This latest report recommends that all players in the food supply chain be able to trace where they got a product or ingredient from, and where they sent that product.

In other words, it recommends that each firm in the food supply chain needs to be able to accurately trace its products or ingredients one step forward and one step back in the supply chain.

More effective

Many food industry firms in Canada already comply with the principle of one-step-forward and one-step-back because of export requirements, private standards, and/or their own internal food safety practices.

To be fully effective, however, traceability systems must all link together so that the entire food supply chain is covered.
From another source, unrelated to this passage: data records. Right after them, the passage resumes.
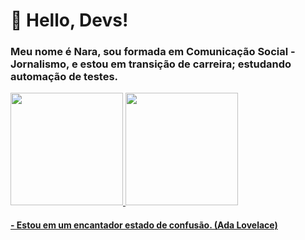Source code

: # :rainbow: Hello, Devs!
###  Meu nome é Nara, sou formada em Comunicação Social - Jornalismo, e estou em transição de carreira; estudando automação de testes.
<div>
<a href="https://github.com/Nara2050">
<img height="180em" src="https://github-readme-stats.vercel.app/api/top-langs/?username=Nara2050&layout=compact&langs_count=7&theme=dracula"/>
<img height="180em" src="https://github-readme-stats.vercel.app/api?username=Nara2050&show_icons=true&theme=dracula&include_all_commits=true&count_private=true"/>
</div>

  #### - Estou em um encantador estado de confusão.  (Ada Lovelace)
  
  
  


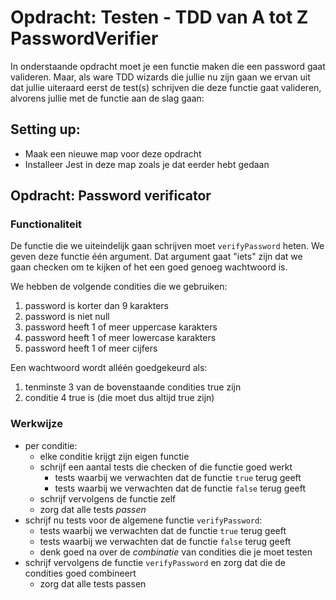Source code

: # Opdracht: Testen - TDD van A tot Z PasswordVerifier


In onderstaande opdracht moet je een functie maken die een password gaat valideren. Maar, als ware TDD wizards die jullie nu zijn gaan we ervan uit dat jullie uiteraard eerst de test(s) schrijven die deze functie gaat valideren, alvorens jullie met de functie aan de slag gaan:

## Setting up:

* Maak een nieuwe map voor deze opdracht
* Installeer Jest in deze map zoals je dat eerder hebt gedaan

## Opdracht: Password verificator

### Functionaliteit

De functie die we uiteindelijk gaan schrijven moet `verifyPassword` heten. We geven deze functie één argument. Dat argument gaat "iets" zijn dat we gaan checken om te kijken of het een goed genoeg wachtwoord is.

We hebben de volgende condities die we gebruiken:

1. password is korter dan 9 karakters
2. password is niet null
3. password heeft 1 of meer uppercase karakters
4. password heeft 1 of meer lowercase karakters
5. password heeft 1 of meer cijfers

Een wachtwoord wordt alléén goedgekeurd als:

1. tenminste 3 van de bovenstaande condities true zijn
2. conditie 4 true is (die moet dus altijd true zijn)

### Werkwijze

* per conditie:
  * elke conditie krijgt zijn eigen functie
  * schrijf een aantal tests die checken of die functie goed werkt
    * tests waarbij we verwachten dat de functie `true` terug geeft
    * tests waarbij we verwachten dat de functie `false` terug geeft
  * schrijf vervolgens de functie zelf
  * zorg dat alle tests *passen*
* schrijf nu tests voor de algemene functie `verifyPassword`: 
  * tests waarbij we verwachten dat de functie `true` terug geeft
  * tests waarbij we verwachten dat de functie `false` terug geeft
  * denk goed na over de *combinatie* van condities die je moet testen
* schrijf vervolgens de functie `verifyPassword` en zorg dat die de condities goed combineert
  * zorg dat alle tests passen

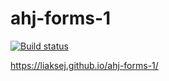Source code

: # ahj-forms-1

[![Build status](https://ci.appveyor.com/api/projects/status/8g04fj9m8cgcjqhd?svg=true)](https://ci.appveyor.com/project/Liaksej/ahj-forms-1)

https://liaksej.github.io/ahj-forms-1/


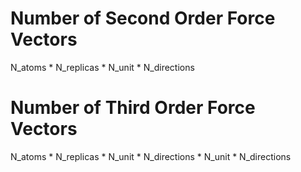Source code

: # Number of Second Order Force Vectors
N_atoms * N_replicas * N_unit * N_directions

# Number of Third Order Force Vectors
N_atoms * N_replicas * N_unit * N_directions * N_unit * N_directions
The one-step-forward and one-step-back approach to traceability can be universally implemented, but, at the same time, lessens the financial burden borne by companies.

Complex, costly

While it might be ideal for companies to be able to trace a product or ingredient throughout the entire supply chain, such a process is extremely complex and prohibitively expensive.

Furthermore, evaluations of this kind of system found little or no benefit to food safety, so it may not actually be a great improvement over the one-step-forward and one-step-back approach.

Traceability is especially crucial during food safety incidents – both to speed up the response and to reduce the scale of product recalls, which benefits both consumers and the food industry.

The report highlights actions that governments, industry, and others could take to strengthen traceability’s role in the food supply chain:

• mandate minimum traceability requirements so that suppliers can trace their products and ingredients one step forward and one step back;
• make traceability systems universal and comprehensive;
• develop traceability systems to be compatible, so that information about food products can be communicated quickly and easily throughout the supply chain and with government authorities in the event of a safety problem;
• make premises identification mandatory for poultry and livestock producers;
• require detailed information to handle emergencies quickly;
• help to fund firm’s start-up costs and encourage flexible, cost-effective systems;
• promote the benefits of participation in traceability systems to all players in the food supply chain; and
• use continuous evaluation to improve system performance.